Malum, geçtiğimiz gün bir şiir dinletisine katılınca ben de en sevdiğim şairi anmadan edemeyeceğim. Koskoca kitap, tek bir şiir olur mu? Olmuş işte. Bu kadar samimi, bu kadar içten, bu kadar konuşur, anlatır gibi ve akıcı. Hapiste geçen uzun yıllar boyunca, nüshaları hapishaneden parça parça dışarı yollanan ve ancak yıllar sonra birleştirilebilen bir kitap:Memleketimden insan Manzaraları. Nazım HİKMET yazdığı her nüshayı çoğaltarak, başta karısı Piraye olmak üzere yazar arkadaşlarına yollar. Yapıtın bazı nüshalarının kaybolduğunu düşünüşse de Piraye’de toplanan nüshalar uzun süre gizlenir. Bazı tanıdıklar emanet edilen nüshaları, korktukları için başkasına verir veya yakarlar. Hapisten çıktıktan sonra karısından ayrılan Nazım da yurtdışına çıktıktan sonra yazdığı bir kitabının önsözünde, bu kitabın önemli bölümlerinin kaybolduğunu ya da Türk polisinin elinde kaldığını sanır. Sessizce ve sabırla, en yakınlarından bile bu yapıtı saklayan Piraye, bu yapıtın tarihe gömülmesini engelleyerek Nazım HİKMET’in ölümünden sonra parçaların tamamının tek kitapta toplanmasını sağlar.

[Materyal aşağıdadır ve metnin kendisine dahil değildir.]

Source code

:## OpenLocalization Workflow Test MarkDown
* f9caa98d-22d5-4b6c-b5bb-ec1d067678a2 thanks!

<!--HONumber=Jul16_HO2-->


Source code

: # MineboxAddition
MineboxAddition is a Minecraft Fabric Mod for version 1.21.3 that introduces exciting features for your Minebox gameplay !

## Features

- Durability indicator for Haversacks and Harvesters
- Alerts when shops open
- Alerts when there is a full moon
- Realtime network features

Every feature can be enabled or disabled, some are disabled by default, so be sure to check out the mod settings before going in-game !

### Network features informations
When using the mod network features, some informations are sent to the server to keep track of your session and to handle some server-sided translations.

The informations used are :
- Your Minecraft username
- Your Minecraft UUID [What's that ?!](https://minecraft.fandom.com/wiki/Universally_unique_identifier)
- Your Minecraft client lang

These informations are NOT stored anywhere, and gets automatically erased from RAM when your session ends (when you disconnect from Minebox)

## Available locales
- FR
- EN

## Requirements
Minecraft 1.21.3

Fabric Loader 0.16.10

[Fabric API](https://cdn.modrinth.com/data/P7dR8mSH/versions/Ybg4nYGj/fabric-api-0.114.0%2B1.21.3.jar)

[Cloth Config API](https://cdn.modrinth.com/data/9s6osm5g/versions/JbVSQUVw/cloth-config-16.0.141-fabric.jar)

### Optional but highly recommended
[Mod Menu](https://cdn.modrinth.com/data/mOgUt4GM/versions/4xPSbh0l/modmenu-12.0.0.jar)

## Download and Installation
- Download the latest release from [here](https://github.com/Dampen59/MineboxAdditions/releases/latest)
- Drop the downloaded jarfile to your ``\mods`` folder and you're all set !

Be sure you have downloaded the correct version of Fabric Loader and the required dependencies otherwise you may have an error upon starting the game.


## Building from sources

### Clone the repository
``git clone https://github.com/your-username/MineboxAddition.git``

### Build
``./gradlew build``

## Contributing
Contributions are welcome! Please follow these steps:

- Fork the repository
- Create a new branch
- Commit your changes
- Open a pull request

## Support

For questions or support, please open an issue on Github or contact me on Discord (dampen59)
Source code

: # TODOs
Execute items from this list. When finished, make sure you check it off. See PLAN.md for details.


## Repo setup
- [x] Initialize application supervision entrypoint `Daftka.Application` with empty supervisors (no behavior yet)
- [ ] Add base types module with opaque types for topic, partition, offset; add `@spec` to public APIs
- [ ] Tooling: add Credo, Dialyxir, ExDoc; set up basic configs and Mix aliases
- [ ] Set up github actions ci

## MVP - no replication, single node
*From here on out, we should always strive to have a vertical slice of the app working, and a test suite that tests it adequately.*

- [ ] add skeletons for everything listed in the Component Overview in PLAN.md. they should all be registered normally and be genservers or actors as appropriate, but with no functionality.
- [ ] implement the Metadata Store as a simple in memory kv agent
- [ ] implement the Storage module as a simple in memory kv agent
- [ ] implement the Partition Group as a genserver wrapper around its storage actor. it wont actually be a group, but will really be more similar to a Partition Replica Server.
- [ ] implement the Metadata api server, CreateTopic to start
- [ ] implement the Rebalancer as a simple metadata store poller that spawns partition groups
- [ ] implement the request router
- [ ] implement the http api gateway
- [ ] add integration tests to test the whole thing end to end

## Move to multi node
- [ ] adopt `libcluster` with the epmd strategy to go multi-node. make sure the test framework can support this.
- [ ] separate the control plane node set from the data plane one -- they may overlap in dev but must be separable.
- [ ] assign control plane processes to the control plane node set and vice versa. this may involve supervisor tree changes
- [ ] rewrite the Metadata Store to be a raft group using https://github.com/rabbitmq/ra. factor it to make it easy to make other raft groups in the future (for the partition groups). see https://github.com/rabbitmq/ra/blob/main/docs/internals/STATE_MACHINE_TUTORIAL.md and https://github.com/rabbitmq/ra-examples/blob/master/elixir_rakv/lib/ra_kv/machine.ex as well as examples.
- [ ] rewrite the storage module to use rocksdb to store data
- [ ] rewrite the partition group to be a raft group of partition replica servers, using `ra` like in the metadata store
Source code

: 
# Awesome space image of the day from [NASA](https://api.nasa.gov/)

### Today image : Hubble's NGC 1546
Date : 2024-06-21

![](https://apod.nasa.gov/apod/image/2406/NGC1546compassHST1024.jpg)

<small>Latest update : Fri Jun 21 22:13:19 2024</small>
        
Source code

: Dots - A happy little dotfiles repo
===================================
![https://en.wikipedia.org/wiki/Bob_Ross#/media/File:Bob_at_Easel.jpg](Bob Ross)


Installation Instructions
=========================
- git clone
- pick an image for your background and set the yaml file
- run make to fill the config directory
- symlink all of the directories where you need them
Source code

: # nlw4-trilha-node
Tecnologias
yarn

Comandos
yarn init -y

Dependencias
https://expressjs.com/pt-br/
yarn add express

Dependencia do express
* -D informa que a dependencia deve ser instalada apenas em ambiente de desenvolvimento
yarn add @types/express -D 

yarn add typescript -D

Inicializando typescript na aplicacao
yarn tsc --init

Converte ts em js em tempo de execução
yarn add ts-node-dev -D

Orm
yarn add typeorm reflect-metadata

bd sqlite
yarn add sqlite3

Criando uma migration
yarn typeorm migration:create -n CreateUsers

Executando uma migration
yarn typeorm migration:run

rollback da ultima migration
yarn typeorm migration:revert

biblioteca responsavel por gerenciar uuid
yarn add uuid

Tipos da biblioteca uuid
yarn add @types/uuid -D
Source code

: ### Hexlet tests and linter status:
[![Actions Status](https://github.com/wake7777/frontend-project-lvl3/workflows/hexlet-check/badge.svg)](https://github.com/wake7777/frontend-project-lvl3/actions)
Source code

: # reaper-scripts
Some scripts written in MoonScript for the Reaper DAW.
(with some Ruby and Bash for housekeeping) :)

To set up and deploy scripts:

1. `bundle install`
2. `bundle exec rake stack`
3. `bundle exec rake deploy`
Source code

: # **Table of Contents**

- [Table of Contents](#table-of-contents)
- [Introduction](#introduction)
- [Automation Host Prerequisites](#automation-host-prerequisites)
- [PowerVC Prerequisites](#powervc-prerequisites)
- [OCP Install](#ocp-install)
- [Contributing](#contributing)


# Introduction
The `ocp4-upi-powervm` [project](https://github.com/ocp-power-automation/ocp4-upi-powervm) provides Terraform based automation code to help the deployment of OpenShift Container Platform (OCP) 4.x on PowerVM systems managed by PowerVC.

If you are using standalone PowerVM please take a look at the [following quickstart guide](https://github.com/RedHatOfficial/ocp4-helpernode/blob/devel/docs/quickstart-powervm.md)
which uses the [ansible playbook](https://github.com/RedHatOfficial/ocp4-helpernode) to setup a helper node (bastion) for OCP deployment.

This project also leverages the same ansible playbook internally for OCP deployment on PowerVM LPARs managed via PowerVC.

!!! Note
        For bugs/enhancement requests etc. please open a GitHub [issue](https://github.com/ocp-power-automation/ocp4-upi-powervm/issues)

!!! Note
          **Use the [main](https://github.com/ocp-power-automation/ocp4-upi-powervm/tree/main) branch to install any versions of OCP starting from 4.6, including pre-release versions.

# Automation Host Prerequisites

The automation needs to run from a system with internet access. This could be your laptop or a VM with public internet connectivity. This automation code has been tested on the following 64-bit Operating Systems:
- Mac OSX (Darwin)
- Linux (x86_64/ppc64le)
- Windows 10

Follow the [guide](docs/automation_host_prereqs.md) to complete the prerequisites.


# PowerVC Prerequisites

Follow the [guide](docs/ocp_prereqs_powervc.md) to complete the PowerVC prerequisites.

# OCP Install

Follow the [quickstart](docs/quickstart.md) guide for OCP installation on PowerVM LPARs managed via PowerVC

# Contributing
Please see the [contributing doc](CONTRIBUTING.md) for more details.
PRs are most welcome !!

Yukarıda karısı Piraye’ye yazmış olduğu mektuplardan alıntı yaptığım Nazım HİKMET, gerçekten de çok özel bir insan. Dünyası, hassasiyetleri, yoğunlaştığı konular bizim çağımız açısından neredeyse unutulmaya yüz tutmuş mevzular. İkili iletişimdeki incelik ve paylaşım mükemmel, hem de bütün zorluklara, hapishanelere, prangalara, ayrılıklara rağmen. Bu mektupların tamamında aşk, özlem ve meydana getireceği eserin incelikleri var. Ne siyaset konuşuyor, ne politika yapıyor, ne de boş ve gereksiz münakaşalara giriliyor. Anlayabildiğim kadarıyla insanî değerlerini en yüksek seviyede korumuş, duygusallığını asla yitirmemiş bir insan Nazım HİKMET. Ve dört duvar arasında hayata tutunmaya çalışırken, bir an bile kendine ve başkalarına olan saygısını kaybetmemiş. Bu da O’nun büyük yapıtından bir alıntı olsun:

“Atlantiğin dibinde upuzun yatıyorum, efendim
Atlantiğin dibinde dirseğime dayanmış…
Avrupa Amerika’dan
Atlantiğin yüzünde ayrıdır, dibinde değil…

Yukarda insanla dolu denizin içi.
Bir tortu gibi dibe çöküyorlar
tortu gibi çöküyorlar, Hacıbaba.
Baş aşağı, baş yukarı,
uzanıp kısalıyor, bir şeyler aranıyor kolları bacakları.
Ve hiçbir yere, hiçbir şeye tutunamadan
onlar da iniyorlar dibe doğru.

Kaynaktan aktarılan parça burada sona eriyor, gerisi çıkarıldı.